I am trying to improve the memory management of some complex iterative procedure.
Basically the procedure could be synthesized to
for ii = 1:Nt
do some partial arrays value update
Compute some stuff (include fft ffti and other)
end

I have some question about partial assignment of CuArrays and performances.
I noticed that some code, which does not perform allocations in CPU, presents allocations on GPU.
Researching on the forum has taught me that setindex! may not be the best with arguments of type view so I went for other approaches.
The speed of computation is good in all the approaches, but considering that my actual set up implies iterative process on several large matrices, the memory management becomes a limiting factor.

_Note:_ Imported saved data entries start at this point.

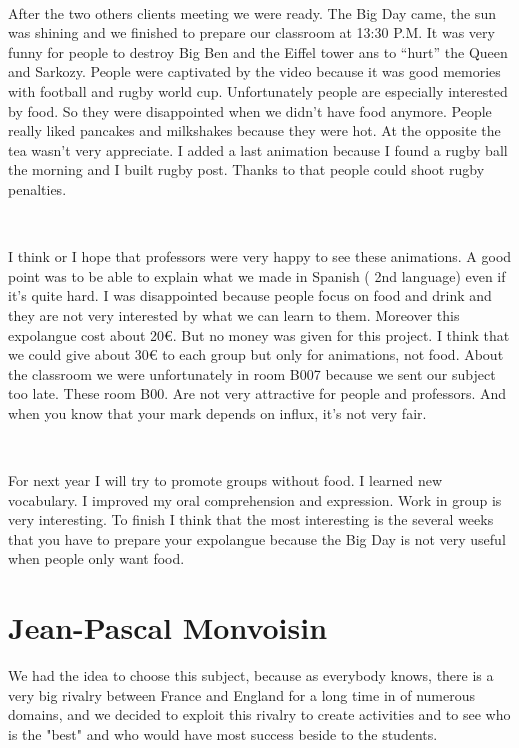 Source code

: \documentclass[11pt;a4paper]{report}
\begin{document}
~

    After the two others clients meeting we were ready.  The Big Day came, the sun was shining and we finished to prepare our classroom at 13:30 P.M. It was very funny for people to destroy Big Ben and the Eiffel tower ans to “hurt”  the Queen and Sarkozy.  People were captivated by the video because it was good memories with football and rugby world cup.  Unfortunately people are especially interested by food. So they were disappointed when we didn't have food anymore. People really liked pancakes and milkshakes because they were hot. At the opposite the tea wasn't very appreciate. I added a last animation because I found a rugby ball the morning and I built rugby post. Thanks to that people could shoot rugby penalties. 

~

    I think or I hope that professors were very happy to see these animations. A good point was to be able to explain what we made in Spanish ( 2nd language) even if it's quite hard. I was disappointed because people focus on food and drink and they are not very interested by what we can learn to them. Moreover this expolangue cost about 20\euro{}. But no money was given for this project. I think that we could give about 30\euro{} to each group but only for animations, not food. About the classroom we were unfortunately in room B007 because we sent our subject too late. These room B00. Are not very attractive for people and professors. And when you know that your mark depends on influx, it's not very fair.

~

    For next year I will try to promote groups without food. I learned new vocabulary. I improved my oral comprehension and expression. Work in group is very interesting. To finish I think that the most interesting is the several weeks that you have to prepare your expolangue because the Big Day is not very useful when people only want food. 

\newpage
  \section{Jean-Pascal Monvoisin}

We had the idea to choose this subject, because as everybody knows, there is a very big rivalry between France and England for a long time in of numerous domains, and we decided to exploit this rivalry to create activities and to see who is the "best" and who would have most success beside to the students.
\end{document}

How could I update an array with values of another array without making allocations?

using CUDA
using BenchmarkTools

Nx = 200
Ny = 200
Nz = 500

data = rand(Nx, Ny, Nz)
Cu_p = CUDA.zeros(Float32,Nx, Ny, Nz)                # pressure
Cu_tr_data = CuArray(data)               # pressure

t_index = 1

pos_x = 1 : Nx
pos_y = 1 : Ny
pos_z = 1


function func1(Cu_p, pos_x, pos_y, pos_z, Cu_tr_data, t_index)
    Cu_p[pos_x, pos_y, pos_z] .= view(Cu_tr_data, :, :, t_index)
end

function func2(Cu_p, pos_x, pos_y, pos_z, Cu_tr_data, t_index)
    copyto!(Cu_p[pos_x, pos_y, pos_z], view(Cu_tr_data, :, :, t_index))
end

source = view(Cu_p, pos_x, pos_y, pos_z)

function func3(source, Cu_tr_data, t_index)
    source .= view(Cu_tr_data, :, :, t_index)
end
function func4(source, Cu_tr_data, t_index)
    copyto!(source, view(Cu_tr_data, :, :, t_index))
end

@benchmark CUDA.@sync func1($Cu_p, $pos_x, $pos_y, $pos_z, $Cu_tr_data, $t_index)
@benchmark CUDA.@sync func2($Cu_p, $pos_x, $pos_y, $pos_z, $Cu_tr_data, $t_index)
@benchmark CUDA.@sync func3($source, $Cu_tr_data, $t_index)
@benchmark CUDA.@sync func4($source, $Cu_tr_data, $t_index)

Launching a kernel requires a allocations.

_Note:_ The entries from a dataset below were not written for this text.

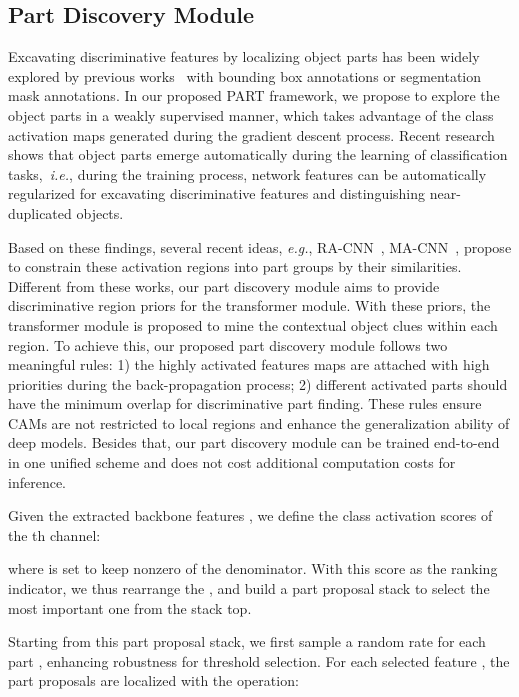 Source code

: \documentclass[journal]{IEEEtran}
\def\ie{{\em i.e.}}
\def\eg{{\em e.g.}}
\begin{document}
\subsection{Part Discovery Module}\label{sec:partdis}
Excavating discriminative features by localizing object parts has been widely explored by previous works~\cite{zhang2014part,huang2016part,he2017weakly,wei2018mask,he2019part,huang2020interpretable} with bounding box annotations or segmentation mask annotations. In our proposed PART framework, we propose to explore the object parts in a weakly supervised manner, which takes advantage of the class activation maps generated during the gradient descent process. Recent research~\cite{gonzalez2018semantic} shows that object parts emerge automatically during the learning of classification tasks,~\ie, during the training process, network features can be automatically regularized for excavating discriminative features and distinguishing near-duplicated objects.


Based on these findings, several recent ideas, \eg, RA-CNN~\cite{fu2017look}, MA-CNN~\cite{zheng2017learning}, propose to constrain these activation regions into part groups by their similarities. Different from these works, our part discovery module aims to provide discriminative region priors  for the transformer module. With these priors, the transformer module is proposed to mine the contextual object clues within each region. To achieve this, our proposed part discovery module follows two meaningful rules: 1) the highly activated features maps are attached with high priorities during the back-propagation process; 2) different activated parts should have the minimum overlap for discriminative part finding.  These rules ensure CAMs are not restricted to local regions and enhance the generalization ability of deep models. Besides that, our part discovery module can be trained end-to-end in one unified scheme and does not cost additional computation costs for inference.



Given the extracted backbone features , we define the class activation scores  of the th channel:

where  is set to keep nonzero of the denominator. With this score as the ranking indicator, we thus rearrange the ,  and build a part proposal stack to select the most important one from the stack top.

Starting from this part proposal stack, we first sample a random rate for each part , enhancing robustness for threshold selection. For each selected feature , the part proposals  are localized with the  operation:
\end{document}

The allocations you report here are tiny, esp. compared to the total execution times. Are the allocations a problem, or why are you trying to avoid them?

1 Like

To make it short one iteration of my process, with the smaller array size I work with, takes about 0.07 sec per iteration, but I get a peak in execution time every 3 iteration step or so when gc is called. Ideally I would work with arrays 4 to 8 times larger.
Given there is several hundred of iteration steps, I feel there is somewhere to gain time. I investigated towards minimizing overall allocations to better handle my memory and reduce gc calls.
Every computation step is made inplace, all CuArrays are created at the beginning of the program, though I still have allocations.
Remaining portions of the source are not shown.